Digging started at nine. I often walked from the camp to the dig site after breakfast, and then spent all day digging, apart from a couple of breaks. In the early days it was hard physical labour – removing turf, using pick axes. Later it was more delicate – sitting or lying down and scraping away with trowels. My best find was a flint axe head. Later terry and I were taken under the wing of our area supervisor who decided we needed to learn som extra skills. So for an hour or two in the afternoon we were set to recording finds, and to washing and labelling them. He also taught us how to use a theodolite to do site surveys.

We had to take our turn in the kitchen – helping the cooks prepare the food and serving and washing up afterwards. That got us into a trouble a couple of times. The very first time I encountered spaghetti I had to serve it to a long queue of volunteers. And the very first portion went straight onto the shoes of the visiting Professor.  Cleaning the kitchen up was a really unpleasant experiences. I found a tray of sausages in the bottom of the oven that had turned to charcoal – they must have been left there for days. And it was filthy. We muttered and complained and found ourselves in serious trouble as the cooks were universally loved regulars, and we were young upstarts. We were ostracised for a while by the popular students – to the point where we walked to the nearest phone box and almost, almost phoned Terry’s father to come and get us and take us home. But we found our courage at the last moment, and instead carried on and faced the music. And days later we were justified when the whole camp came down with a terrible tummy bug and the doctor who visited took one look at the kitchen and insisted it was properly cleaned.

On our day off, Terry and I would go shopping in Cheltenham. Our first port of call was always the public baths, where for a small fee we were allotted a bathroom and lots of hot water where we could soak off the week’s grime. The woman who ran the place used to look at us with disapproval as we were so clearly dirty girls. I think we rather enjoyed not explaining to her just why we were so dirty… Then we would go buy cream cakes and lemonade and eat in a park until it would be time to scour the second hand bookshops. I bought my Greek New Testament, also the Illiad and Beowulf in the original.
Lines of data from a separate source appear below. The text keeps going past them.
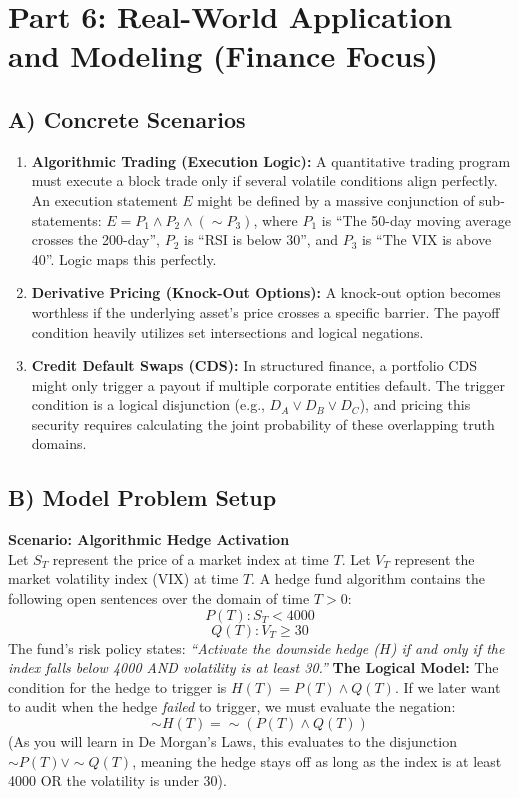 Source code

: \documentclass[11pt]{article}
\begin{document}
\section{Part 6: Real-World Application and Modeling (Finance Focus)}

\subsection{A) Concrete Scenarios}
\begin{enumerate}
    \item \textbf{Algorithmic Trading (Execution Logic):} A quantitative trading program must execute a block trade only if several volatile conditions align perfectly. An execution statement $E$ might be defined by a massive conjunction of sub-statements: $E = P_1 \land P_2 \land (\sim P_3)$, where $P_1$ is ``The 50-day moving average crosses the 200-day'', $P_2$ is ``RSI is below 30'', and $P_3$ is ``The VIX is above 40''. Logic maps this perfectly.
    \item \textbf{Derivative Pricing (Knock-Out Options):} A knock-out option becomes worthless if the underlying asset's price crosses a specific barrier. The payoff condition heavily utilizes set intersections and logical negations. 
    \item \textbf{Credit Default Swaps (CDS):} In structured finance, a portfolio CDS might only trigger a payout if multiple corporate entities default. The trigger condition is a logical disjunction (e.g., $D_A \lor D_B \lor D_C$), and pricing this security requires calculating the joint probability of these overlapping truth domains. 
\end{enumerate}

\subsection{B) Model Problem Setup}
\textbf{Scenario: Algorithmic Hedge Activation} \\
Let $S_T$ represent the price of a market index at time $T$. Let $V_T$ represent the market volatility index (VIX) at time $T$. 
A hedge fund algorithm contains the following open sentences over the domain of time $T > 0$:
\[ P(T): S_T < 4000 \]
\[ Q(T): V_T \ge 30 \]
The fund's risk policy states: \textit{``Activate the downside hedge ($H$) if and only if the index falls below 4000 AND volatility is at least 30.'' }
\textbf{The Logical Model:}
The condition for the hedge to trigger is $H(T) = P(T) \land Q(T)$. 
If we later want to audit when the hedge \textit{failed} to trigger, we must evaluate the negation:
\[ \sim H(T) = \sim(P(T) \land Q(T)) \]
(As you will learn in De Morgan's Laws, this evaluates to the disjunction $\sim P(T) \lor \sim Q(T)$, meaning the hedge stays off as long as the index is at least 4000 OR the volatility is under 30).
\end{document}
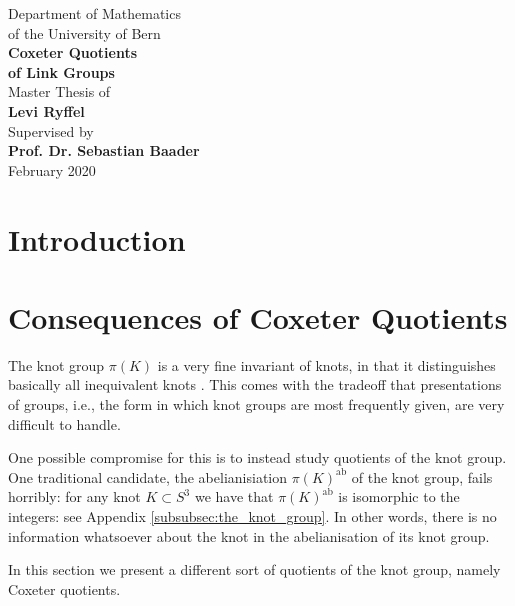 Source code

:\documentclass[a4paper]{article}
\theoremstyle{definition}
\begin{document}

\begin{titlepage}
\begin{center}
\Large{Department of Mathematics \\ of the University of Bern}\\
\vspace*{3.5cm}
\Huge{\textbf{Coxeter Quotients \\ of Link Groups}}\\
\vspace*{6.5cm}
\Large{Master Thesis of} \\ \Large{\textbf{Levi Ryffel}}\\
\vspace*{.25cm}
Supervised by \\ \textbf{Prof. Dr. Sebastian Baader}\\
\vspace*{2cm}
February 2020
\end{center}
\end{titlepage}

\tableofcontents
\newpage

\section*{Introduction}

\newpage
\section{Consequences of Coxeter Quotients}
The knot group $\pi(K)$ is a very fine invariant of knots, in that it distinguishes basically all inequivalent knots \cite[Corollary 2.1]{gordon1989}. This comes with the tradeoff that presentations of groups, i.e., the form in which knot groups are most frequently given, are very difficult to handle.

One possible compromise for this is to instead study quotients of the knot group. One traditional candidate, the abelianisiation $\pi(K)^{\text{ab}}$ of the knot group, fails horribly: for any knot $K \subset S^3$ we have that $\pi(K)^{\text{ab}}$ is isomorphic to the integers: see Appendix \ref{subsubsec:the_knot_group}. In other words, there is no information whatsoever about the knot in the abelianisation of its knot group.

In this section we present a different sort of quotients of the knot group, namely Coxeter quotients.
\end{document}
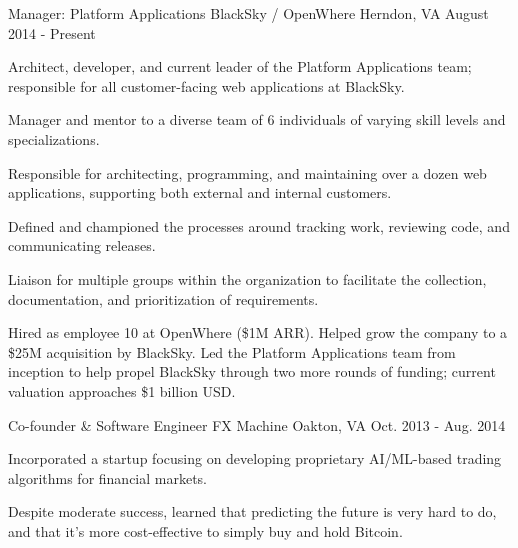 

\begin{cventries}

  \cventry
    {Manager: Platform Applications} %
    {BlackSky / OpenWhere} %
    {Herndon, VA} %
    {August 2014 - Present} %
    {
      \begin{cvitems} %
        \item {Architect, developer, and current leader of the Platform Applications team; responsible for all customer-facing web applications at BlackSky.}
        \item {Manager and mentor to a diverse team of 6 individuals of varying skill levels and specializations.}
        \item {Responsible for architecting, programming, and maintaining over a dozen web applications, supporting both external and internal customers.}
        \item {Defined and championed the processes around tracking work, reviewing code, and communicating releases.}
        \item {Liaison for multiple groups within the organization to facilitate the collection, documentation, and prioritization of requirements.}
      \end{cvitems}
    }
    {
      \begin{cvparagraph}
        \vspace*{-7mm}
      \end{cvparagraph}
    }
    {
      \begin{cvparagraph}
Hired as employee 10 at OpenWhere (\$1M ARR).
Helped grow the company to a \$25M acquisition by BlackSky.
Led the Platform Applications team from inception to help propel BlackSky through two more rounds of funding; current valuation approaches \$1 billion USD.
      \end{cvparagraph}
    }

  \cventry
    {Co-founder \& Software Engineer} %
    {FX Machine} %
    {Oakton, VA} %
    {Oct. 2013 - Aug. 2014} %
    {
      \begin{cvitems} %
        \item {Incorporated a startup focusing on developing proprietary AI/ML-based trading algorithms for financial markets.}
        \item {Despite moderate success, learned that predicting the future is very hard to do, and that it's more cost-effective to simply buy and hold Bitcoin.}
      \end{cvitems}
    }


\end{cventries}
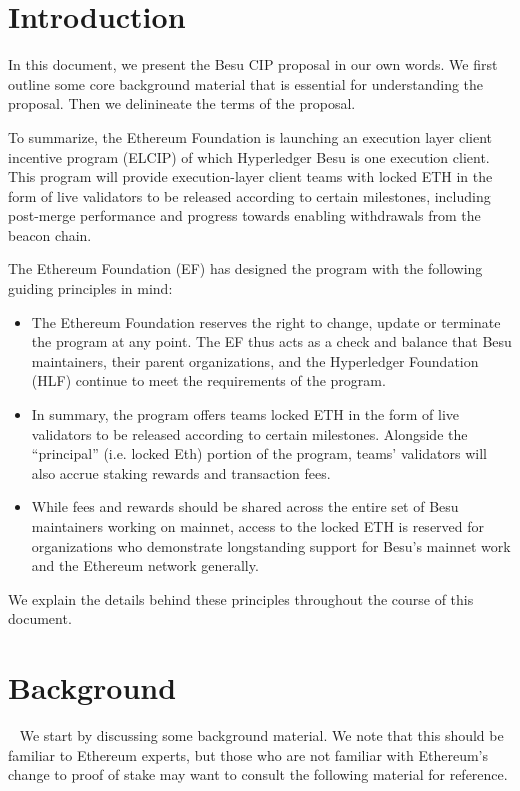
\section{Introduction} \label{sec:introduction}

In this document, we present the Besu CIP proposal in our own words.  We first outline some core background material that is essential for understanding the proposal.  Then we delinineate the terms of the proposal.

To summarize, the Ethereum Foundation is launching an execution layer client incentive program (ELCIP) of which Hyperledger Besu is one execution client. This program will provide execution-layer client teams with locked ETH in the form of live validators to be released according to certain milestones, including post-merge performance and progress towards enabling withdrawals from the beacon chain.

The Ethereum Foundation (EF) has designed the program with the following guiding principles in mind:

\begin{itemize}
\item The Ethereum Foundation reserves the right to change, update or terminate the program at any point. The EF thus acts as a check and balance that Besu maintainers, their parent organizations, and the Hyperledger Foundation (HLF) continue to meet the requirements of the program.
\item In summary, the program offers teams locked ETH in the form of live validators to be released according to certain milestones. Alongside the “principal” (i.e. locked Eth) portion of the program, teams’ validators will also accrue staking rewards and transaction fees.
\item While fees and rewards should be shared across the entire set of Besu maintainers working on mainnet, access to the locked ETH is reserved for organizations who demonstrate longstanding support for Besu’s mainnet work and the Ethereum network generally.
\end{itemize}
We explain the details behind these principles throughout the course of this document.

\section{Background}~\label{sec:background}
We start by discussing some background material.  We note that this should be familiar to Ethereum experts, but those who are not familiar with Ethereum's change to proof of stake may want to consult the following material for reference.

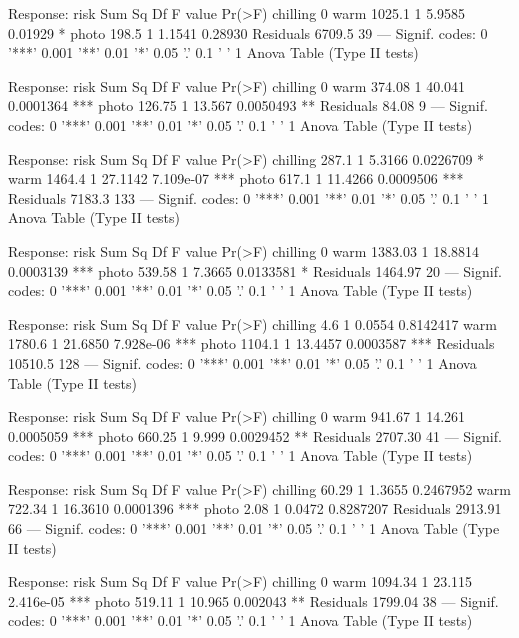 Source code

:\documentclass{article}\usepackage[]{graphicx}\usepackage[]{color}
\begin{document}
Response: risk
          Sum Sq Df F value  Pr(>F)  
chilling          0                  
warm      1025.1  1  5.9585 0.01929 *
photo      198.5  1  1.1541 0.28930  
Residuals 6709.5 39                  
---
Signif. codes:  0 '***' 0.001 '**' 0.01 '*' 0.05 '.' 0.1 ' ' 1
Anova Table (Type II tests)

Response: risk
          Sum Sq Df F value    Pr(>F)    
chilling          0                      
warm      374.08  1  40.041 0.0001364 ***
photo     126.75  1  13.567 0.0050493 ** 
Residuals  84.08  9                      
---
Signif. codes:  0 '***' 0.001 '**' 0.01 '*' 0.05 '.' 0.1 ' ' 1
Anova Table (Type II tests)

Response: risk
          Sum Sq  Df F value    Pr(>F)    
chilling   287.1   1  5.3166 0.0226709 *  
warm      1464.4   1 27.1142 7.109e-07 ***
photo      617.1   1 11.4266 0.0009506 ***
Residuals 7183.3 133                      
---
Signif. codes:  0 '***' 0.001 '**' 0.01 '*' 0.05 '.' 0.1 ' ' 1
Anova Table (Type II tests)

Response: risk
           Sum Sq Df F value    Pr(>F)    
chilling           0                      
warm      1383.03  1 18.8814 0.0003139 ***
photo      539.58  1  7.3665 0.0133581 *  
Residuals 1464.97 20                      
---
Signif. codes:  0 '***' 0.001 '**' 0.01 '*' 0.05 '.' 0.1 ' ' 1
Anova Table (Type II tests)

Response: risk
           Sum Sq  Df F value    Pr(>F)    
chilling      4.6   1  0.0554 0.8142417    
warm       1780.6   1 21.6850 7.928e-06 ***
photo      1104.1   1 13.4457 0.0003587 ***
Residuals 10510.5 128                      
---
Signif. codes:  0 '***' 0.001 '**' 0.01 '*' 0.05 '.' 0.1 ' ' 1
Anova Table (Type II tests)

Response: risk
           Sum Sq Df F value    Pr(>F)    
chilling           0                      
warm       941.67  1  14.261 0.0005059 ***
photo      660.25  1   9.999 0.0029452 ** 
Residuals 2707.30 41                      
---
Signif. codes:  0 '***' 0.001 '**' 0.01 '*' 0.05 '.' 0.1 ' ' 1
Anova Table (Type II tests)

Response: risk
           Sum Sq Df F value    Pr(>F)    
chilling    60.29  1  1.3655 0.2467952    
warm       722.34  1 16.3610 0.0001396 ***
photo        2.08  1  0.0472 0.8287207    
Residuals 2913.91 66                      
---
Signif. codes:  0 '***' 0.001 '**' 0.01 '*' 0.05 '.' 0.1 ' ' 1
Anova Table (Type II tests)

Response: risk
           Sum Sq Df F value    Pr(>F)    
chilling           0                      
warm      1094.34  1  23.115 2.416e-05 ***
photo      519.11  1  10.965  0.002043 ** 
Residuals 1799.04 38                      
---
Signif. codes:  0 '***' 0.001 '**' 0.01 '*' 0.05 '.' 0.1 ' ' 1
Anova Table (Type II tests)
\end{document}
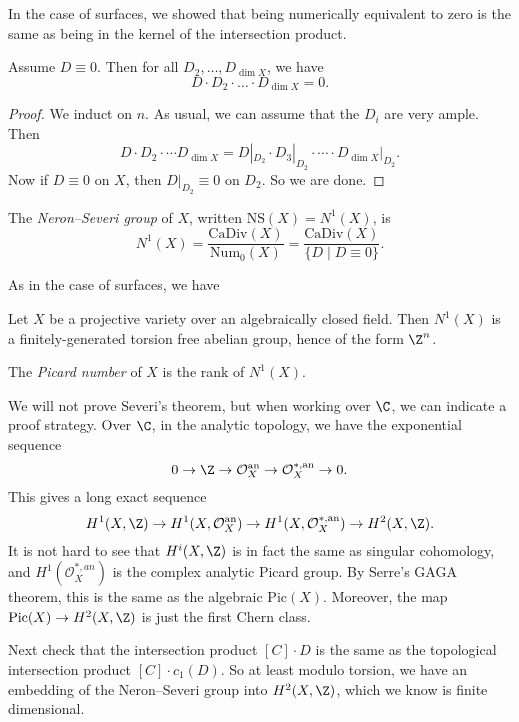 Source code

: \documentclass[a4paper]{article}
\newcommand\CaDiv{\mathrm{CaDiv}}
\newcommand\Pic{\mathrm{Pic}}
\newcommand\Num{\mathrm{Num}}
\newcommand\NS{\mathrm{NS}}
\begin{document}
In the case of surfaces, we showed that being numerically equivalent to zero is the same as being in the kernel of the intersection product.

\begin{lemma}
  Assume $D \equiv 0$. Then for all $D_2, \ldots, D_{\dim X}$, we have
  \[
    D \cdot D_2 \cdot \ldots \cdot D_{\dim X} = 0.
  \]
\end{lemma}

\begin{proof}
  We induct on $n$. As usual, we can assume that the $D_i$ are very ample. Then
  \[
    D \cdot D_2 \cdot \cdots D_{\dim X} = D|_{D_2} \cdot D_3|_{D_2} \cdot \cdots \cdot D_{\dim X}|_{D_2}.
  \]
  Now if $D \equiv 0$ on $X$, then $D|_{D_2} \equiv 0$ on $D_2$. So we are done.
\end{proof}

\begin{defi}
  The \emph{Neron--Severi group} of $X$, written $\NS(X) = N^1(X)$, is
  \[
    N^1(X) = \frac{\CaDiv(X)}{\Num_0(X)} = \frac{\CaDiv(X)}{\{D \mid D \equiv 0\}}.
  \]
\end{defi}

As in the case of surfaces, we have
\begin{thm}[Severi]
  Let $X$ be a projective variety over an algebraically closed field. Then $N^1(X)$ is a finitely-generated torsion free abelian group, hence of the form $\Z^n$.\fakeqed
\end{thm}

\begin{defi}
  The \emph{Picard number} of $X$ is the rank of $N^1(X)$.
\end{defi}

We will not prove Severi's theorem, but when working over $\C$, we can indicate a proof strategy. Over $\C$, in the analytic topology, we have the exponential sequence
\[
  0 \to \Z \to \mathcal{O}_X^{\mathrm{an}} \to \mathcal{O}_X^{*, \mathrm{an}} \to 0.
\]
This gives a long exact sequence
\[
  H^1(X, \Z) \to H^1(X, \mathcal{O}_X^{\mathrm{an}}) \to H^1(X, \mathcal{O}_X^{*, \mathrm{an}}) \to H^2(X, \Z).
\]
It is not hard to see that $H^i(X, \Z)$ is in fact the same as singular cohomology, and $H^1(\mathcal{O}_X^{*, an})$ is the complex analytic Picard group. By Serre's GAGA theorem, this is the same as the algebraic $\Pic(X)$. Moreover, the map $\Pic(X) \to H^2(X, \Z)$ is just the first Chern class.

Next check that the intersection product $[C]\cdot D$ is the same as the topological intersection product $[C] \cdot c_1(D)$. So at least modulo torsion, we have an embedding of the Neron--Severi group into $H^2(X, \Z)$, which we know is finite dimensional.
\end{document}
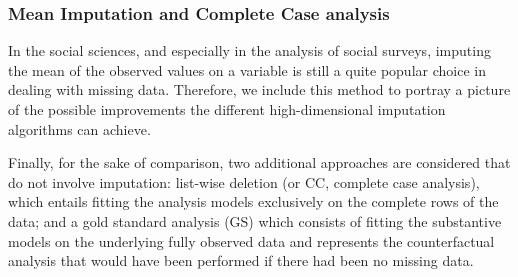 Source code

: \subsubsection{Mean Imputation and Complete Case analysis}
	In the social sciences, and especially in the analysis of social surveys, imputing the mean of the observed values 
	on a variable is still a quite popular choice in dealing with missing data. 
	Therefore, we include this method to portray a picture of the possible improvements the different high-dimensional
	imputation algorithms can achieve.
	
	Finally, for the sake of comparison, two additional approaches are considered that do not involve imputation: 
	list-wise deletion (or CC, complete case analysis), which entails fitting the analysis models exclusively on 
	the complete rows of the data; 
	and a gold standard analysis (GS) which consists of fitting the substantive models on the underlying fully 
	observed data and represents the counterfactual analysis that would have been performed if there had been 
	no missing data.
In those days I was a purist, and Homer was a blind Greek epic poet, not a three fingered, yellow cartoon character.

Jonathan was a local volunteer. So we met during the day, working side by side, grubbing in the dirt. He was standing by laughing at me as I pulled up an old pair of socks that came apart in my hands and said, “These are on their last legs”. He was also laughing as I swung the pick axe and time after time broke the string which marked out our trench, instead of breaking the ground in a neat line. He was there as we had races up spoil heaps with full wheelbarrows. And as we kept each other cool by spraying each other with the water that was supposed to help us distingush between layers in the dried out earth.  We were pals.

Then he asked me out. To go see Monty Python and the Holy Grail. And because it would be impossible to get back to Ullenwood Camp, to stay overnight at his home.

Of course I said yes, although I had no idea how much teasing I would be letting myself in for…

We had a lovely evening. The queues for the film were too long and so we went back early to his home. His mother rushed me into the bathroom making me believe it was a treat, not just because I was stinky. I luxuriated in a hot bubble bath while she cooked us all a meal. Then we sat and watched Spartacus on the TV. Jonathan was turfed out of his room and slept on a camp bed in with his brother – and I had a real bed and an excellent night’s sleep.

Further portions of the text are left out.